If you doubt that PortKC maintains a level of secrecy throughout its deals, search online for the terms Project Mica and Project Kestrel.

Collins continues:

PortKC’s process requires more upfront disclosure from developer’s ownership, litigation history, financials, job creation, wage data, and community impact than many.

If this is the justification, it doesn’t appear to be working. It was only three years ago that PortKC failed to discover that a developer to which it was prepared to issue subsidies, Lux Living, had a few Securities and Exchange Commission violations in its past. So much for “more upfront disclosure.”

Separately, in its most recent financial audit, PortKC was faulted for failing to demonstrate that it searched federal databases to determine if any vendors were “suspended and debarred entities” prior to payment.
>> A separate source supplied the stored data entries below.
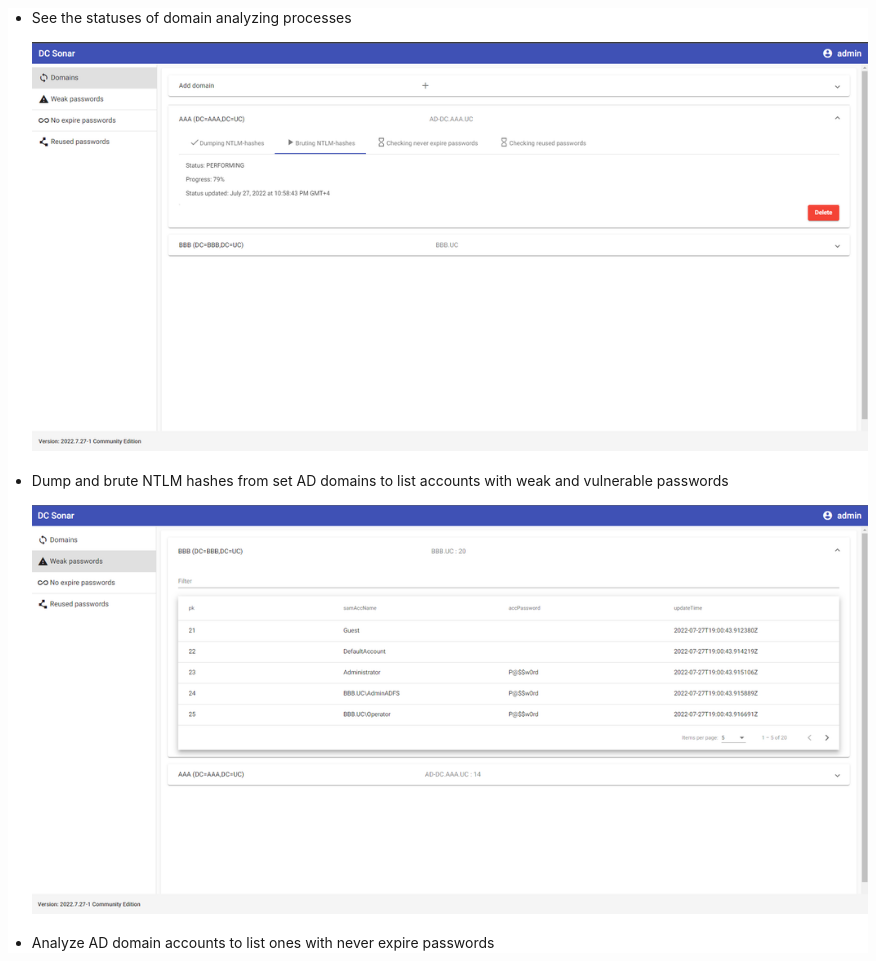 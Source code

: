 - See the statuses of domain analyzing processes

  ![domains_analyze_statuses](https://github.com/ST1LLY/dc-sonar/blob/main/py_charms_settings_scrs/domains_analyze_statuses.png?raw=true)

- Dump and brute NTLM hashes from set AD domains to list accounts with weak and vulnerable passwords

  ![weak_passwords](https://github.com/ST1LLY/dc-sonar/blob/main/py_charms_settings_scrs/weak_passwords.png?raw=true)

- Analyze AD domain accounts to list ones with never expire passwords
Again, PortKC is not demonstrating that it carefully vets applicants.

Collins continues:

Critics, like this guy [that’s me!], also ignore that PortKC posts its full fee schedule, limits its own ability to rack up costs without approval, and requires developers to follow workforce, equity, and wage policies from day one.

Yes, PortKC posts an impressive fee schedule. I can’t say that it’s complete, but it does make quite a buck from issuing taxpayer subsidies. That’s part of the problem.

Most organizations that grow as quickly as PortKC face similar growing pains, and PortKC has taken action.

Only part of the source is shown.